Statistical Methods and Psychology!
In the preface to H. E. Garrett’s Statistics in Psychology and Education Woodworth distinguishes between different orders of statisticians. “There is, first in order, the mathematician who invents the method for performing a certain type of statistical job. His interest, as a mathematician, is not in the educational, social or psychological problems, but in the problem of devising instruments for handling such matters. He is the tool-maker. The latter are quite another order of statisticians who supply them with the mathematician’s formulas, etc. they will compute from your data the necessary averages, probable errors and correlation coefficients. Their interest, as computers, lies in the quick and accurate handling of the tools of the trade. But there is a statistician of yet another order, in between the two, his primary interest is psychological, perhaps, or it may be educational. It is he who has selected the scientific or practical problem, who has organised his attack upon the problem in such fashion that the data obtained can be handled in some sound statistical way. Such a one, in short, must have a discriminating knowledge of the kit of tools which the mathematician has handed him, as well as some skill in their actual use.”
The objective of measurement is accurate quantitative description of the data. Objectivity is the aim. Physical scientists do not want to accept measurement in psychology as measurement at all. But psychology and social sciences have applied statistical methods to depict the behaviour of the data. Difficulties of psychological measurement are great. Spearman said, “The path of science has paved with achievements of the allegedly unachievable. And in point of fact mathematical treatment is perhaps just the region where psychology has made its steadfast and most surprising advances.”
In the field of mental measurement we find today much application of the normal curve as developed, by Gauss (1777-1855). In investigating the causes of individual differences Galton applied the normal curve, and invented a number of additional statistical tools, the most important of which is the method of correlation, which he developed with the help of Karl Pearson.
The psychological scaling methods, like rating scales, paired comparisons, ranking method, equal-appearing intervals etc. have helped in preparation of psychological tests, like measurement of intelligence, aptitudes and attitudes, personality traits etc. The close relation between statistics and psychology has already led to the development of a separate science as psychometry.
A student of educational psychology, therefore, must have sufficient knowledge of elementary statistics in order to undertake construction and application of psychological tests and to validation of such tests. He must understand as how to operate multidimensional scaling or factor analysis, instead of putting composite variable on to a linear scale. A basic knowledge of a few statistical terms and method is essential for all students of educational psychology.
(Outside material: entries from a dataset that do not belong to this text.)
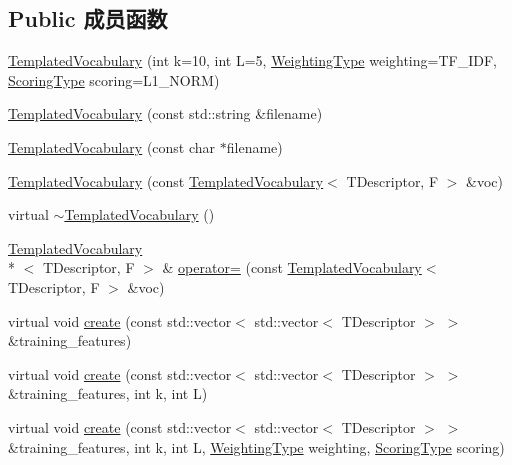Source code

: \subsection*{Public 成员函数}
\begin{DoxyCompactItemize}
\item 
\hyperlink{classDBoW2_1_1TemplatedVocabulary_a0dbbcb6bf766b09f08d945a2af0dbea8}{Templated\-Vocabulary} (int k=10, int L=5, \hyperlink{namespaceDBoW2_a5de5c8a307aca9a84ffefda2a9bc467a}{Weighting\-Type} weighting=T\-F\-\_\-\-I\-D\-F, \hyperlink{namespaceDBoW2_aa252a592dd607c6e60dede06ceef2722}{Scoring\-Type} scoring=L1\-\_\-\-N\-O\-R\-M)
\item 
\hyperlink{classDBoW2_1_1TemplatedVocabulary_a72fc6a164a5174003d19bd3c54615de6}{Templated\-Vocabulary} (const std\-::string \&filename)
\item 
\hyperlink{classDBoW2_1_1TemplatedVocabulary_a255d68e7b4235487f8d2d8ea0cbaf43a}{Templated\-Vocabulary} (const char $\ast$filename)
\item 
\hyperlink{classDBoW2_1_1TemplatedVocabulary_aac48ee5331b5d88a4db1a3c93cb0f6a5}{Templated\-Vocabulary} (const \hyperlink{classDBoW2_1_1TemplatedVocabulary}{Templated\-Vocabulary}$<$ T\-Descriptor, F $>$ \&voc)
\item 
virtual \hyperlink{classDBoW2_1_1TemplatedVocabulary_a9d15f985a0c3badc1518be0fbe663099}{$\sim$\-Templated\-Vocabulary} ()
\item 
\hyperlink{classDBoW2_1_1TemplatedVocabulary}{Templated\-Vocabulary}\\*
$<$ T\-Descriptor, F $>$ \& \hyperlink{classDBoW2_1_1TemplatedVocabulary_a5355c25b6f37c11acffe48996e19323f}{operator=} (const \hyperlink{classDBoW2_1_1TemplatedVocabulary}{Templated\-Vocabulary}$<$ T\-Descriptor, F $>$ \&voc)
\item 
virtual void \hyperlink{classDBoW2_1_1TemplatedVocabulary_a3679b5a8f2043021a4faab99ccfe4ebe}{create} (const std\-::vector$<$ std\-::vector$<$ T\-Descriptor $>$ $>$ \&training\-\_\-features)
\item 
virtual void \hyperlink{classDBoW2_1_1TemplatedVocabulary_a94d48231b043a1102af4c35e256f2054}{create} (const std\-::vector$<$ std\-::vector$<$ T\-Descriptor $>$ $>$ \&training\-\_\-features, int k, int L)
\item 
virtual void \hyperlink{classDBoW2_1_1TemplatedVocabulary_a1e4a3e90f4aa1e6b6ea4d7491c223fd4}{create} (const std\-::vector$<$ std\-::vector$<$ T\-Descriptor $>$ $>$ \&training\-\_\-features, int k, int L, \hyperlink{namespaceDBoW2_a5de5c8a307aca9a84ffefda2a9bc467a}{Weighting\-Type} weighting, \hyperlink{namespaceDBoW2_aa252a592dd607c6e60dede06ceef2722}{Scoring\-Type} scoring)

\end{DoxyCompactItemize}
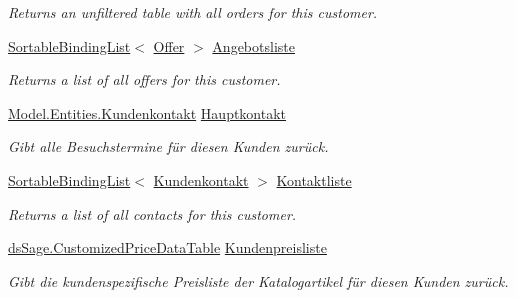 \begin{DoxyCompactItemize}
\begin{DoxyCompactList}\small\item\em Returns an unfiltered table with all orders for this customer. \end{DoxyCompactList}\item 
\hyperlink{class_products_1_1_common_1_1_sortable_binding_list}{Sortable\+Binding\+List}$<$ \hyperlink{class_products_1_1_model_1_1_entities_1_1_offer}{Offer} $>$ \hyperlink{class_products_1_1_model_1_1_entities_1_1_kunde_a73f1b78662a30f7739a679a4794834d3}{Angebotsliste}
\begin{DoxyCompactList}\small\item\em Returns a list of all offers for this customer. \end{DoxyCompactList}\item 
\hyperlink{class_products_1_1_model_1_1_entities_1_1_kundenkontakt}{Model.\+Entities.\+Kundenkontakt} \hyperlink{class_products_1_1_model_1_1_entities_1_1_kunde_a0a816839608eab259646739d351aa3e6}{Hauptkontakt}
\begin{DoxyCompactList}\small\item\em Gibt alle Besuchstermine für diesen Kunden zurück. \end{DoxyCompactList}\item 
\hyperlink{class_products_1_1_common_1_1_sortable_binding_list}{Sortable\+Binding\+List}$<$ \hyperlink{class_products_1_1_model_1_1_entities_1_1_kundenkontakt}{Kundenkontakt} $>$ \hyperlink{class_products_1_1_model_1_1_entities_1_1_kunde_a9e740954815dccf75d837b573da2801e}{Kontaktliste}
\begin{DoxyCompactList}\small\item\em Returns a list of all contacts for this customer. \end{DoxyCompactList}\item 
\hyperlink{class_products_1_1_data_1_1ds_sage_1_1_customized_price_data_table}{ds\+Sage.\+Customized\+Price\+Data\+Table} \hyperlink{class_products_1_1_model_1_1_entities_1_1_kunde_ae5f4345337a7cb2a53d7c17716eafc1a}{Kundenpreisliste}
\begin{DoxyCompactList}\small\item\em Gibt die kundenspezifische Preisliste der Katalogartikel für diesen Kunden zurück. \end{DoxyCompactList}\item 

\end{DoxyCompactItemize}
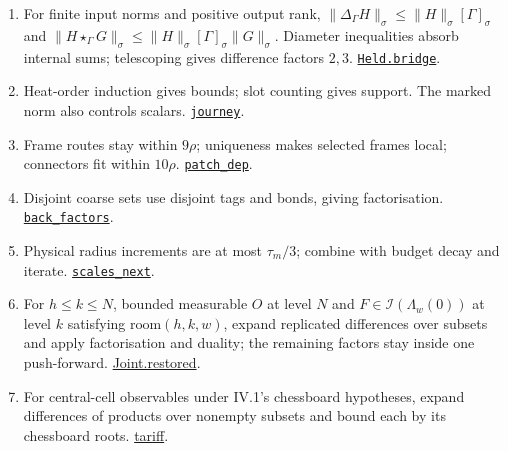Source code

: \documentclass[
  letterpaper,
  11pt]{article}
\newcounter{none} %
\begin{document}
\begin{enumerate}
\def\labelenumi{\arabic{enumi}.}
\item
  For finite input norms and positive output rank,
  \(\|\Delta_\Gamma H\|_\sigma\le\|H\|_\sigma[\Gamma]_\sigma\) and
  \(\|H\star_\Gamma G\|_\sigma\le\|H\|_\sigma[\Gamma]_\sigma\|G\|_\sigma\).
  Diameter inequalities absorb internal sums; telescoping gives
  difference factors \(2,3\).
  \href{https://github.com/yang-mills-group/OpenAI-YM-20261028/blob/3456e5e75cf8d4cd558955a5c7638fba2d68f464/YM/RG08/Forms/Weld.lean\#L102}{\texttt{Held.bridge}}.
\item
  Heat-order induction gives bounds; slot counting gives support. The
  marked norm also controls scalars.
  \href{https://github.com/yang-mills-group/OpenAI-YM-20261028/blob/3456e5e75cf8d4cd558955a5c7638fba2d68f464/YM/RG08/Skiff/Spoke.lean\#L92-L127}{\texttt{journey}}.
\item
  Frame routes stay within \(9\rho\); uniqueness makes selected frames
  local; connectors fit within \(10\rho\).
  \href{https://github.com/yang-mills-group/OpenAI-YM-20261028/blob/3456e5e75cf8d4cd558955a5c7638fba2d68f464/YM/Push/GRID_APPROXIMATION/Cone.lean\#L115-L155}{\texttt{patch\_dep}}.
\item
  Disjoint coarse sets use disjoint tags and bonds, giving
  factorisation.
  \href{https://github.com/yang-mills-group/OpenAI-YM-20261028/blob/3456e5e75cf8d4cd558955a5c7638fba2d68f464/YM/Push/GRID_APPROXIMATION/KernelLocal.lean\#L141-L150}{\texttt{back\_factors}}.
\item
  Physical radius increments are at most \(\tau_m/3\); combine with
  budget decay and iterate.
  \href{https://github.com/yang-mills-group/OpenAI-YM-20261028/blob/3456e5e75cf8d4cd558955a5c7638fba2d68f464/YM/Push/GRID_APPROXIMATION/Geometry.lean\#L135-L145}{\texttt{scales\_next}}.
\item
  For \(h\le k\le N\), bounded measurable \(O\) at level \(N\) and
  \(F\in\mathcal I(\Lambda_w(0))\) at level \(k\) satisfying
  \(\mathrm{room}(h,k,w)\), expand replicated differences over subsets
  and apply factorisation and duality; the remaining factors stay inside
  one push-forward.
  \href{https://github.com/yang-mills-group/OpenAI-YM-20261028/blob/3456e5e75cf8d4cd558955a5c7638fba2d68f464/YM/Push/GRID_APPROXIMATION/Joint.lean\#L102-L128}{Joint.restored}.
\item
  For central-cell observables under IV.1's chessboard hypotheses,
  expand differences of products over nonempty subsets and bound each by
  its chessboard roots.
  \href{https://github.com/yang-mills-group/OpenAI-YM-20261028/blob/3456e5e75cf8d4cd558955a5c7638fba2d68f464/YM/Push/GRID_APPROXIMATION/Telescope.lean\#L34-L78}{tariff}.
\end{enumerate}
\end{document}

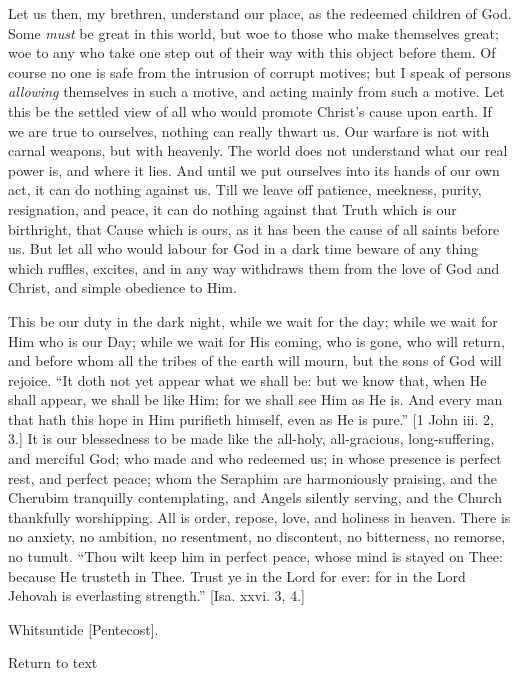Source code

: Let us then, my brethren, understand our place, as the redeemed
children of God. Some \emph{must} be great in this world, but woe to
those who make themselves great; woe to any who take one step out of
their way with this object before them. Of course no one is safe from
the intrusion of corrupt motives; but I speak of persons \emph{allowing}
themselves in such a motive, and acting mainly from such a motive. Let
this be the settled view of all who would promote Christ's cause upon
earth. If we are true to ourselves, nothing can really thwart us. Our
warfare is not with carnal weapons, but with heavenly. The world does
not understand what our real power is, and where it lies. And until we
put ourselves into its hands of our own act, it can do nothing against
us. Till we leave off patience, meekness, purity, resignation, and
peace, it can do nothing against that Truth which is our birthright,
that Cause which is ours, as it has been the cause of all saints
before us. But let all who would labour for God in a dark time beware
of any thing which ruffles, excites, and in any way withdraws them
from the love of God and Christ, and simple obedience to Him.

This be our duty in the dark night, while we wait for the day;
while we wait for Him who is our Day; while we wait for His coming,
who is gone, who will return, and before whom all the tribes of the
earth will mourn, but the sons of God will rejoice. ``It doth not
yet appear what we shall be: but we know that, when He shall appear,
we shall be like Him; for we shall see Him as He is. And every man
that hath this hope in Him purifieth himself, even as He is
pure.'' [1 John iii. 2, 3.] It is our blessedness to be made like
the all-holy, all-gracious, long-suffering, and merciful God; who made
and who redeemed us; in whose presence is perfect rest, and perfect
peace; whom the Seraphim are harmoniously praising, and the Cherubim
tranquilly contemplating, and Angels silently serving, and the Church
thankfully worshipping. All is order, repose, love, and holiness in
heaven. There is no anxiety, no ambition, no resentment, no
discontent, no bitterness, no remorse, no tumult. ``Thou wilt keep
him in perfect peace, whose mind is stayed on Thee: because He
trusteth in Thee. Trust ye in the Lord for ever: for in the Lord
Jehovah is everlasting strength.'' [Isa. xxvi. 3, 4.]


Whitsuntide [Pentecost].

Return to text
(i) Frequency distribution:
Data collected on tests must be organised and summarised. The first step is to classify the scores into groups. They are to be tabulated first into a frequency distribution:
Following are the steps to draw a frequency distribution:
(1) Determine the range or the gap between the highest and the lowest scores. An illustration is taken from the results of an admission test of 50 students. The highest score is 187 and the lowest 132. The range is 55.
(2) A group interval is to be selected. The commonest group intervals are 3, 5, 10 units. The number of intervals can be determined by dividing the range (55) by 5 (class interval arbitrarily chosen) which gives 11, add 1, which makes the number of class intervals 12.
(3) Tally each score in the appropriate interval. List the class intervals from the lowest at the bottom to the largest score at the top. (4) Determine the mid-point of an interval in a given frequency distribution.
The illustration of 50 ungrouped scores is:
The Above 50 scores grouped into a frequency distribution:
The frequency distribution can also be presented graphically in the form of a distribution curve, a histogram or a frequency polygon.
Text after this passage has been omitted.